Protesters are demanding the bill be scrapped entirely, an independent
inquiry into police use of tear gas and rubber bullets, amnesty for those
arrested, and for the city’s unelected leader Carrie Lam to step down.

Beijing has thrown its full support behind Lam, calling on Hong Kong police
to pursue anyone involved in the parliament storming and other clashes.

– Aimed at mainlanders –

Sunday’s rally — first mooted on encrypted messaging apps and online
forums — is being billed as an opportunity to explain to Chinese mainlanders
in the city what the protest movement is about.

It is the first to take place in Kowloon, across the harbour from the main
island, and will begin at 3:00 pm (0700 GMT) in the Tsim Sha Tsui district,
which is popular with mainland Chinese tourists.

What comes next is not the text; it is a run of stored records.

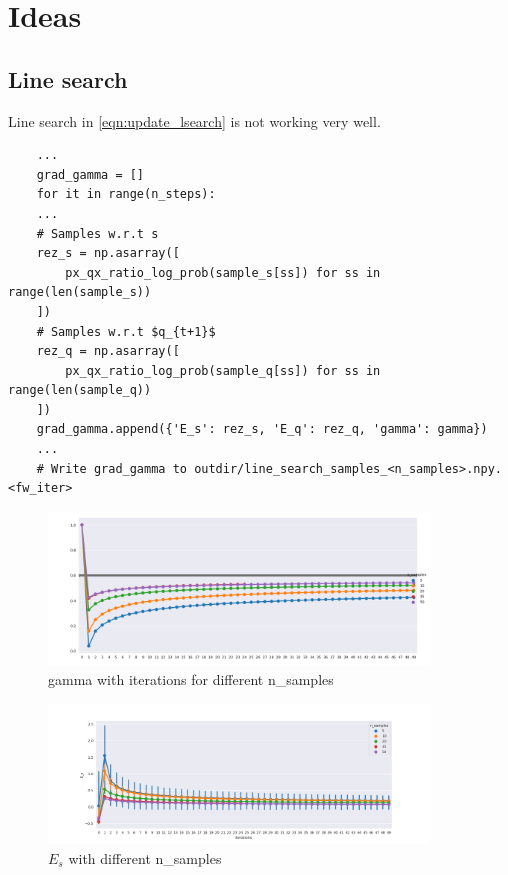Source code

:\documentclass[summaries.tex]{subfiles}
\begin{document}
\section{Ideas}
\subsection{Line search}
Line search in \ref{eqn:update_lsearch} is not working very well. 

\begin{verbatim}
    ...
    grad_gamma = []
    for it in range(n_steps):
    ...
    # Samples w.r.t s
    rez_s = np.asarray([
        px_qx_ratio_log_prob(sample_s[ss]) for ss in range(len(sample_s))
    ])
    # Samples w.r.t $q_{t+1}$
    rez_q = np.asarray([
        px_qx_ratio_log_prob(sample_q[ss]) for ss in range(len(sample_q))
    ])
    grad_gamma.append({'E_s': rez_s, 'E_q': rez_q, 'gamma': gamma})
    ...
    # Write grad_gamma to outdir/line_search_samples_<n_samples>.npy.<fw_iter>
\end{verbatim}
\begin{figure}[h] \label{fig:gamma}
  \centering
  \includegraphics[width=0.9\textwidth]{plots/test_gamma.png}
  \caption{gamma with iterations for different n\_samples}
\end{figure}
\begin{figure}[h] \label{fig:es}
  \centering
  \includegraphics[width=0.9\textwidth]{plots/test_e_s.png}
  \caption{$E_s$ with different n\_samples}
\end{figure}
\end{document}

Inside the Chinese mainland, where news and information is heavily
censored, the Hong Kong protests have been portrayed as a primarily violent,
foreign-funded plot to destabilise the motherland.

“I hope this march can tell mainland people what we are fighting for and
plant a seed that opposes the tyranny,” one user wrote on the Reddit-like
LIHKG forum, which has been a key online gathering place for demonstrators.

Sunday’s rally is not being organised by the same protest group behind
three massive peaceful marches, making it difficult to predict the expected
crowd size.

The protest will later march to West Kowloon, a recently opened multi-
billion-dollar station that links to China’s high-speed rail network.

The terminus is controversial because Chinese law operates in the parts of
the station dealing with immigration and customs as well as the platforms,
even though West Kowloon is miles from the border further north.

Critics say that move gave away part of the city’s territory to an
increasingly assertive Beijing.

Local politician Ventus Lau Wing-hong, one of those organising the rally,
said they would “protest in a peaceful, rational and elegant way” adding
there was no desire to occupy the station given the catalyst for their
movement was opposing people being sent to the mainland.

But local authorities appeared to be taking no chances.

The station’s operator announced only passengers with existing tickets
would be allowed inside the building while all but two entrances would be
shuttered alongside restaurants and parking bays. New ticket sales were also
halted for Sunday.

Under Hong Kong’s mini-constitution — the Basic Law — China’s national
laws do not apply to the city apart from in limited areas, including defence.

Hong Kong also enjoys rights unseen on the mainland, including freedom of
speech, protected by a deal made before the city was handed back to China by
Britain in 1997.

But there are growing fears those liberties are being eroded.

Among recent watershed moments critics point to are the disappearance into
mainland custody of dissident booksellers, the disqualification of prominent
politicians, the de facto expulsion of a foreign journalist and the jailing
of democracy protest leaders.

Authorities have also resisted calls for the city’s leader to be directly
elected by the people.

A 79-day occupation of key intersections in 2014 calling for universal
suffrage failed to win any concessions from Beijing.